The plaintiffs appealed and the appellate court consolidated the cases. The appellate court then reversed the orders of the trial courts. In reaching its decision, the appellate court applied the summary judgment review standard to the motions to compel arbitration and concluded that under the Third Circuit’s ruling in Guidotti v. Legal Helpers Debt Resolution, L.L.C., 716 F.3d 764 (3d Cir. 2013), the trial courts should have conducted an evidentiary hearing to resolve, as a threshold issue, whether the parties entered into an enforceable contract.
The New Jersey Supreme Court then granted the dealerships’ petitions for certification.
The central issue before the New Jersey Supreme Court was “whether plaintiffs should be compelled to address their claims before an arbitrator.”
The plaintiffs argued that because their sales contracts were invalid, either in the formation or because they were effectively rescinded through the contract’s cancellation, then the arbitration agreements also could not be enforced because they were part of the overall invalid sales contracts.
The dealerships argued that the question of the enforceability of the arbitration agreements was a question for the arbitrator to decide and not the courts because the plaintiffs did not issue a challenge specifically to the arbitration provisions.
In analyzing the issue, the New Jersey Supreme Court noted that “[i]n applying the Federal Arbitration Act (FAA), 9 U.S.C. §§ 1 to 16, the United States Supreme Court has provided substantial guidance on the question of whether arbitration should be compelled in situations such as we address in this case.”
Moreover, “New Jersey case law acknowledges the preeminence of the national policy established by Congress through the FAA as well as the Supreme Court’s holdings interpreting and implementing that policy.”
Thus, “we look to the Supreme Court’s decisions to guide us in the enforcement of arbitration agreements according to their terms.”
First, the New Jersey Supreme Court reviewed the decision in Prima Paint Corp. v.
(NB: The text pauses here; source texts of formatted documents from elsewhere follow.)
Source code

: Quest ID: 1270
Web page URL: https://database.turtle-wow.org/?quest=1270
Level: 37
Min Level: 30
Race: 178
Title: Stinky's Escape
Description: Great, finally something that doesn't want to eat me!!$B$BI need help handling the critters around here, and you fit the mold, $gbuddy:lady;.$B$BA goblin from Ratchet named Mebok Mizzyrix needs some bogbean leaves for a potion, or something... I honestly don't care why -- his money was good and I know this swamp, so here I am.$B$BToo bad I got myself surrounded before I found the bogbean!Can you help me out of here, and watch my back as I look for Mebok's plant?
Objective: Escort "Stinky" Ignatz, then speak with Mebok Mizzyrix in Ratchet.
Flood & Conklin Mfg. Co., 388 U.S. 395, 87 S. Ct. 1801 (1967), wherein the Supreme Court of the United States (SCOTUS) “held that when a plaintiff raises a claim of fraud in the inducement of a contract as a whole – rather than fraud in the making of the arbitration agreement itself – the FAA requires that the dispute be resolved by the arbitrator.”
SCOTUS’s determination in Prima Paint “recognized that arbitration agreements are severable from the rest of the contract and that the arbitration agreement may be valid separate and apart from the contract as a whole, provided that a party has not challenged the arbitration agreement itself.”
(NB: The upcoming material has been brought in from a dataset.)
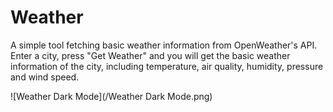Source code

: # Weather

A simple tool fetching basic weather information from OpenWeather's API. Enter a city, press "Get Weather" and you will get the basic weather information of the city, including temperature, air quality, humidity, pressure and wind speed.

![Weather Dark Mode](/Weather Dark Mode.png)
Further, “[SCOTUS] reaffirmed the Prima Paint rule more recently in” Buckeye Check Cashing, Inc. v. Cardegna, 546 U.S. 440, 126 S. Ct. 1204 (2006) and Rent-A-Center, W., Inc. v. Jackson, 561 U.S. 63, 130 S. Ct. 2772 (2010).
The New Jersey Supreme Court noted that “Plaintiffs do not dispute the validity of the arbitration agreement itself nor do they dispute the delegation provision within it that delegates the question of arbitrability to the arbitrator.”
Instead, “they have continuously maintained that the contract was the product of fraudulent inducement and that the arbitration agreement – within that sales contract – is thus also invalid.”
Thus, based on SCOTUS precedent, the New Jersey Supreme Court had “no doubt that the arbitration agreements in plaintiffs’ contracts . . . are entitled to enforcement.”
Further, “the argument that either plaintiff did not understand the import of the arbitration agreement and did not have it explained to her by the dealership is simply inadequate to avoid enforcement of these clear and conspicuous arbitration agreements that each signed.”
Accordingly, the New Jersey Supreme Court held that the plaintiffs “must arbitrate their claims as to the enforceability of the overall sales contract,” as well as “their various statutory and common law claims.”
Moreover, “because plaintiffs here challenge the contract as a whole rather than the arbitration agreement itself, we hold that the Guidotti summary judgment standard does not apply in this instance.”